Phenoxybenzamine. The patient in this question is presenting with pheochromocytoma, a catecholamine-secreting neuroendocrine tumor of the medulla of the adrenal glands. Eighty percent of pheochromocytomas are unilateral, 10% are bilateral, and 10% are extra-adrenal. Surgical resection of the pheochromocytoma is the treatment of choice, but the patient must be medically treated in preparation for surgery. Surgery can only proceed when the likelihood of intraoperative hypertension is reduced, so the medical treatment of choice is phenoxybenzamine, a nonspecific and irreversible α-blocker.
(A) Although giving a β-blocker in combination with an α-blocker has been recommended by some scholars for rate control, a pure β-blocker such as atenolol should never be given as single therapy with a pheochromocytoma due to the unopposed α-agonism that would result in severe hypertension. (C) Lisinopril is an ACE inhibitor often used in the treatment of hypertension (particularly diabetic patients for preventing the development of diabetic nephropathy), but not recommended as first-line medical treatment for pheochromocytoma. (D) Clonidine is a centrally acting α-2 agonist used in the treatment of hypertension. Although not used as a diagnostic modality in current practice anymore, a clonidine suppression test served to help make the diagnosis of pheochromocytoma.
A 31-year-old woman presents with difficulty breastfeeding. She recently birthed a healthy baby boy via normal vaginal delivery with what she describes as “moderately heavy blood loss.” The patient also has noted diffusely dry skin, cold intolerance, and weight gain. She has not initiated her menstrual cycle yet. Physical examination reveals diffuse xerosis and thinning hair.
Which of the following is the likely diagnosis?
Sheehan syndrome. The patient in this question is presenting with postpartum pituitary gland necrosis, also known as Sheehan syndrome. The cause of this disease is ischemic necrosis due to blood loss (sometimes hypovolemic shock) during and after childbirth. Sheehan syndrome can be explained first by the enlargement of the anterior pituitary gland (hypertrophy of lactotrophs) during pregnancy without an increase in vascular supply. Therefore, if childbirth is accompanied by hemorrhage or hypotension, the pituitary gland is vulnerable to necrosis. Of note, the posterior pituitary gland is not affected because it is directly supplied by arterial blood (as opposed to the anterior pituitary that is supplied venously). The most common symptom of Sheehan syndrome is absence of lactation (agalactorrhea) or difficulty lactating. Women can also present with hypothyroidism (but usually years after the episode) and adrenal insufficiency. Deficient gonadotropin release will cause amenorrhea and growth hormone deficiency is difficult to assess clinically but is associated with fatigue and somewhat decreased muscle mass.

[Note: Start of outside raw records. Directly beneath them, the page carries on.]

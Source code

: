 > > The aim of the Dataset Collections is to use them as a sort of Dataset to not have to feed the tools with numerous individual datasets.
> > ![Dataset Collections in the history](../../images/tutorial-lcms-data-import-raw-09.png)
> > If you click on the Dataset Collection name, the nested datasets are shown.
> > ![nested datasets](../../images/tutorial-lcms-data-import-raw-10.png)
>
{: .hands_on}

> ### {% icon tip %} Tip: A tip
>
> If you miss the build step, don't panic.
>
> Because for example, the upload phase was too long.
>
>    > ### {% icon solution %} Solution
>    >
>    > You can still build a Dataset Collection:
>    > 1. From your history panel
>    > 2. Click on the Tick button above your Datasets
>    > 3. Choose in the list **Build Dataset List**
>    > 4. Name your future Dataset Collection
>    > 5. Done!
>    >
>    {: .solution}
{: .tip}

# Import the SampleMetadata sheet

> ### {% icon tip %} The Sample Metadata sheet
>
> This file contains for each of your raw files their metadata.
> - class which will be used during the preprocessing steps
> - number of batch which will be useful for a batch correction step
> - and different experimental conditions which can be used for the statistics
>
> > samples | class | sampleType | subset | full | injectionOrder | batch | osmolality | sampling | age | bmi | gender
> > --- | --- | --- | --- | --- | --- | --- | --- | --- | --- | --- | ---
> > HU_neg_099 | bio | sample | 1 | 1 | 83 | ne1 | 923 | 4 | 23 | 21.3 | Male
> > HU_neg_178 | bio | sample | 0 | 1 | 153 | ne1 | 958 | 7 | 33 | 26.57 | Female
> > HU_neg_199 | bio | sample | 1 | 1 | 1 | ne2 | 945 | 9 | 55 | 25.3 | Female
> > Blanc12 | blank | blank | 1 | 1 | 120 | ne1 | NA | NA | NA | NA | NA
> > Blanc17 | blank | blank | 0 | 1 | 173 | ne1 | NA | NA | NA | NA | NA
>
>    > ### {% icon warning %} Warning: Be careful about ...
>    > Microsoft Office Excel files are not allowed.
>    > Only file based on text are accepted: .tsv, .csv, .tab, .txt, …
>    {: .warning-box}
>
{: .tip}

(A) Autoimmune hypophysitis is associated with lymphocytic infiltration of anterior pituitary cells and usually takes well over 10 years for autoimmune symptoms to result. The symptoms are similar to Sheehan syndrome and include adrenal insufficiency, hypothyroidism, and hypogonadism; however, as opposed to agalactorrhea as seen in Sheehan syndrome, autoimmune hypophysitis can cause interruption of dopamine into the pituitary gland, which will cause an elevated prolactin level and cause milk production. (B) Hashimoto thyroiditis is an autoimmune disease of the thyroid gland, characterized pathologically by diffuse lymphocytic infiltration. Several antibodies are associated with Hashimoto thyroiditis, including thyroid peroxidase (TPO) antibodies and thyroglobulin antibodies. Given that this patient had not only presented with hypothyroid symptoms but also agalactorrhea, Hashimoto is unlikely. (C) Premature ovarian failure (POF) is an etiology of hypergonadotropic hypogonadism. The age of onset varies widely, but is defined as the loss of functional ovaries by the age of 40. It is associated with high levels of follicle-stimulating hormone (FSH) and decreased estrogen levels. Given this patient’s recent vaginal delivery in addition to her hypothyroid symptoms, POF is highly unlikely to be the diagnosis.